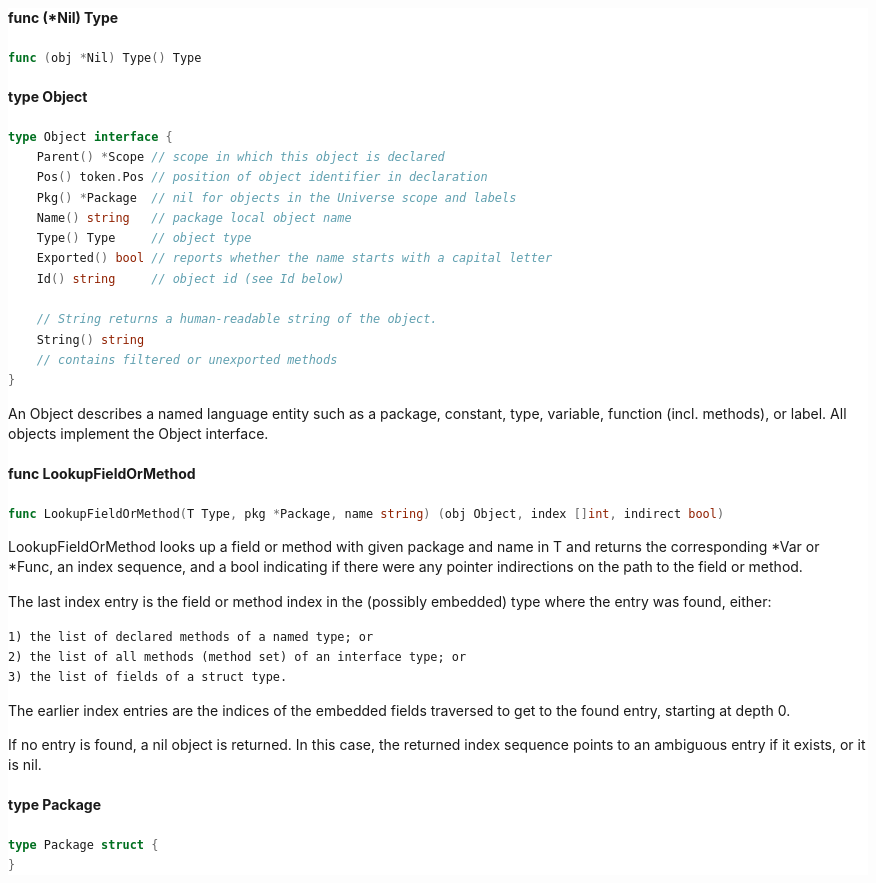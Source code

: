 #### func (*Nil) Type

```go
func (obj *Nil) Type() Type
```

#### type Object

```go
type Object interface {
	Parent() *Scope // scope in which this object is declared
	Pos() token.Pos // position of object identifier in declaration
	Pkg() *Package  // nil for objects in the Universe scope and labels
	Name() string   // package local object name
	Type() Type     // object type
	Exported() bool // reports whether the name starts with a capital letter
	Id() string     // object id (see Id below)

	// String returns a human-readable string of the object.
	String() string
	// contains filtered or unexported methods
}
```

An Object describes a named language entity such as a package, constant, type,
variable, function (incl. methods), or label. All objects implement the Object
interface.

#### func  LookupFieldOrMethod

```go
func LookupFieldOrMethod(T Type, pkg *Package, name string) (obj Object, index []int, indirect bool)
```
LookupFieldOrMethod looks up a field or method with given package and name in T
and returns the corresponding *Var or *Func, an index sequence, and a bool
indicating if there were any pointer indirections on the path to the field or
method.

The last index entry is the field or method index in the (possibly embedded)
type where the entry was found, either:

    1) the list of declared methods of a named type; or
    2) the list of all methods (method set) of an interface type; or
    3) the list of fields of a struct type.

The earlier index entries are the indices of the embedded fields traversed to
get to the found entry, starting at depth 0.

If no entry is found, a nil object is returned. In this case, the returned index
sequence points to an ambiguous entry if it exists, or it is nil.

#### type Package

```go
type Package struct {
}
```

==================================================

PROMPT: Lines in the data that hold "fields" must be located and copied.

EXERCISE OUTPUT:
    3) the list of fields of a struct type.
The earlier index entries are the indices of the embedded fields traversed to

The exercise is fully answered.